Serpentine belt

honda
accord

#1

how to put on a serpintine belt


#2

I suggest buying a Haynes repair manual for your year Accord and reading over the serpentine belt removal and installation procedures a few times. It’s not a hard task but it’s one that requires attention to detail. A mechanically inclined friend or relative standing by would also be a good idea.


#3

I agree 100% with missileman. A manual, such as Haynes, is worth its weight in gold to the do-it-yourselfer, even if you’re only doing basic maintenance.


#4

What year Accord and which engine?


#5

It is as easy as searching the internet… just go to
http://www.ehow.com/how_4506127_replace-serpentine-belt-honda-accord.html


#6

Good instructions are critical. Often the direction to pull the tensioner bolt is not obvious by looking, and turning the bolt the wrong way can break it off and then you’ll be screwed. Ensuring proper routing of the belt is another reason why a manual is critical.
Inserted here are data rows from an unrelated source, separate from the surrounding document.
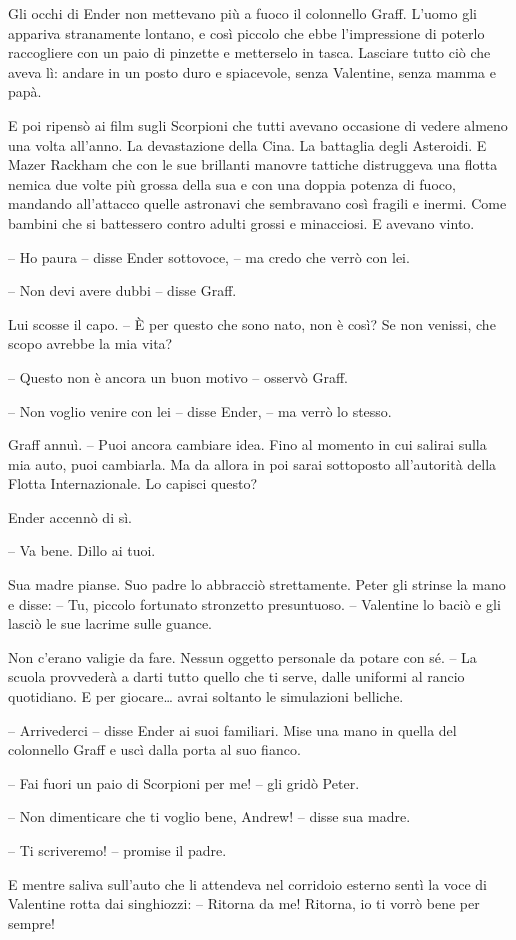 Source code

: {Gli occhi di Ender non mettevano più a fuoco il colonnello Graff.
	L'uomo gli appariva stranamente lontano, e così piccolo che ebbe
	l'impressione di poterlo raccogliere con un paio di pinzette e
	metterselo in tasca. Lasciare tutto ciò che aveva lì: andare in un posto
	duro e spiacevole, senza Valentine, senza mamma e papà.}

{E poi ripensò ai film sugli Scorpioni che tutti avevano occasione di
	vedere almeno una volta all'anno. La devastazione della Cina. La
	battaglia degli Asteroidi. E Mazer Rackham che con le sue brillanti
	manovre tattiche distruggeva una flotta nemica due volte più grossa
	della sua e con una doppia potenza di fuoco, mandando all'attacco quelle
	astronavi che sembravano così fragili e inermi. Come bambini che si
	battessero contro adulti grossi e minacciosi. E avevano vinto.}

{-- Ho paura -- disse Ender sottovoce, -- ma credo che verrò con lei.}

{-- Non devi avere dubbi -- disse Graff.}

{Lui scosse il capo. -- È per questo che sono nato, non è così? Se non
	venissi, che scopo avrebbe la mia vita?}

{-- Questo non è ancora un buon motivo -- osservò Graff.}

{-- Non voglio venire con lei -- disse Ender, -- ma verrò lo stesso.}

{Graff annuì. -- Puoi ancora cambiare idea. Fino al momento in cui
	salirai sulla mia auto, puoi cambiarla. Ma da allora in poi sarai
	sottoposto all'autorità della Flotta Internazionale. Lo capisci questo?}

{Ender accennò di sì.}

{-- Va bene. Dillo ai tuoi.}

{Sua madre pianse. Suo padre lo abbracciò strettamente. Peter gli
	strinse la mano e disse: -- Tu, piccolo fortunato stronzetto
	presuntuoso. -- Valentine lo baciò e gli lasciò le sue lacrime sulle
	guance.}

{Non c'erano valigie da fare. Nessun oggetto personale da potare con sé.
	-- La scuola provvederà a darti tutto quello che ti serve, dalle
	uniformi al rancio quotidiano. E per giocare\ldots{} avrai soltanto le
	simulazioni belliche.}

{-- Arrivederci -- disse Ender ai suoi familiari. Mise una mano in
	quella del colonnello Graff e uscì dalla porta al suo fianco.}

{-- Fai fuori un paio di Scorpioni per me! -- gli gridò Peter.}

{-- Non dimenticare che ti voglio bene, Andrew! -- disse sua madre.}

{-- Ti scriveremo! -- promise il padre.}

{E mentre saliva sull'auto che li attendeva nel corridoio esterno sentì
	la voce di Valentine rotta dai singhiozzi: -- Ritorna da me! Ritorna, io
	ti vorrò bene per sempre!}

\label{Orsonux20Scottux20Cardux20-ux20Ilux20Giocoux20Diux20Enderux20-ux20BY_SLY70A1_split_006.htm}{}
Have a helper, too. Holding the tensioner back requires substantial force, and you might regret trying to do that and route the new belt both by yourself.


#7

There will be a diagram for the correct deployment of the belt onto each of the pulleys under the hood, probably ON the hood, just look up when you raise the hood. After cutting the old belt off, you should start to feed the new belt at the lowest pulley (the crankshaft pulley) and work the belt according to the diagram upward. Make sure you follow the diagram, because it’s not hard to get it wrong. One hint is that the grooved pulleys should meet the interior, also grooved, part of the belt, while the smooth pulleys should meet the smooth, outer part of the belt.
The final pulley should be a challenge (not in all cars, but most) to slip the belt on. At some point you are maybe going to be sure that the f-head at the autoparts store sold you the wrong belt, because it just won’t seem quite long enough. If you get to this point, the belt is fine and you just need to both pull the tentioner pulley back as far as it will go while you use a flat-head screwdriver or prybar to force the belt onto the final pulley.
One hint, pick the largest pulley available to be the final pulley. You only need to get a little more than a third of the belt onto the last pulley and rotate the pulley clockwise. But with enough force you can get it on all the way if you have to.
Mountainbike is right, if you have a helper this is much easier to accomplish with four strong hands.